## [About this exercise]
Within the entries underneath, how many lines include the string "forms"? State only the number.
= = = = = = =
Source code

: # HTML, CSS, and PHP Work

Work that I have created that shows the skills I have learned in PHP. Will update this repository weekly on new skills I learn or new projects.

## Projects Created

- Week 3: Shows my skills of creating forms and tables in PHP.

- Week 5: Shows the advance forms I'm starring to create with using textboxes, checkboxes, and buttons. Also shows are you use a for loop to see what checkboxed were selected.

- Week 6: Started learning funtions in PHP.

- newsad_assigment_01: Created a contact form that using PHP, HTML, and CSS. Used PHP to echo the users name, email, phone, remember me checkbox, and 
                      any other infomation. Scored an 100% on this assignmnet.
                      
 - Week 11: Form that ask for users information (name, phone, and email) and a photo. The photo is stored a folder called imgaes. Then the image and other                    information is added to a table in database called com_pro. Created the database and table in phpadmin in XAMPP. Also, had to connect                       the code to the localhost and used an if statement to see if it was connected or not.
= = = = = = =
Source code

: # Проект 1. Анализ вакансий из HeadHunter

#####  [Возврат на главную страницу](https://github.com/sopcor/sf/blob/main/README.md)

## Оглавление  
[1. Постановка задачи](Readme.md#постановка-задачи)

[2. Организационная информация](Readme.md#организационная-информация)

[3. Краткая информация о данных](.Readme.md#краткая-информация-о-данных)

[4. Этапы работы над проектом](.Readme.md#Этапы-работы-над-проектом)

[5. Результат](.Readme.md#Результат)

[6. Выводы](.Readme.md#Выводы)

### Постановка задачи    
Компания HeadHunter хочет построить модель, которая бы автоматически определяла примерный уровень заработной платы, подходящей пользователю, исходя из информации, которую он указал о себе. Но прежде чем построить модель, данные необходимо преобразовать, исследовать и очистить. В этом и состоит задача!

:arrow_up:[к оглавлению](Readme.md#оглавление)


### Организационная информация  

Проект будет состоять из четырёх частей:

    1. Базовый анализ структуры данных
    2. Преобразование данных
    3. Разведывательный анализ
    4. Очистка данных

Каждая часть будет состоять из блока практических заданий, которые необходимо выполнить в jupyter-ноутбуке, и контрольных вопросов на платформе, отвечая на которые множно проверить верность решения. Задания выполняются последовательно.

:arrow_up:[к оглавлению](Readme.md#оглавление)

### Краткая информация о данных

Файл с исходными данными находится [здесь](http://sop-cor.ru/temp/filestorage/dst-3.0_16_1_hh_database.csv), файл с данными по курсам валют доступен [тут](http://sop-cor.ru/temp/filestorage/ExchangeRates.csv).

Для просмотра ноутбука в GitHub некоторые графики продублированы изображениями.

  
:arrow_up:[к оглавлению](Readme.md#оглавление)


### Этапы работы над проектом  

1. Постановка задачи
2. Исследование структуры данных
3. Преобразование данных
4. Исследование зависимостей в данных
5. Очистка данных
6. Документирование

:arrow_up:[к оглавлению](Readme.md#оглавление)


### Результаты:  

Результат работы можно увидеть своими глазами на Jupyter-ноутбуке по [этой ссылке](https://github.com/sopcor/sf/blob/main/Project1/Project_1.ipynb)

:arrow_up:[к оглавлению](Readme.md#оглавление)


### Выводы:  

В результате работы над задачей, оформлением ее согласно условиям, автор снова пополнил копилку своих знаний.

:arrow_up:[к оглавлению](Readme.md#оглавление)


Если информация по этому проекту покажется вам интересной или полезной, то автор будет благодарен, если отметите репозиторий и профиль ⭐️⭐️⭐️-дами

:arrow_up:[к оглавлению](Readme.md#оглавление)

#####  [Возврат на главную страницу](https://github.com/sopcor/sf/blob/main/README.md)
= = = = = = =
## [Result]
2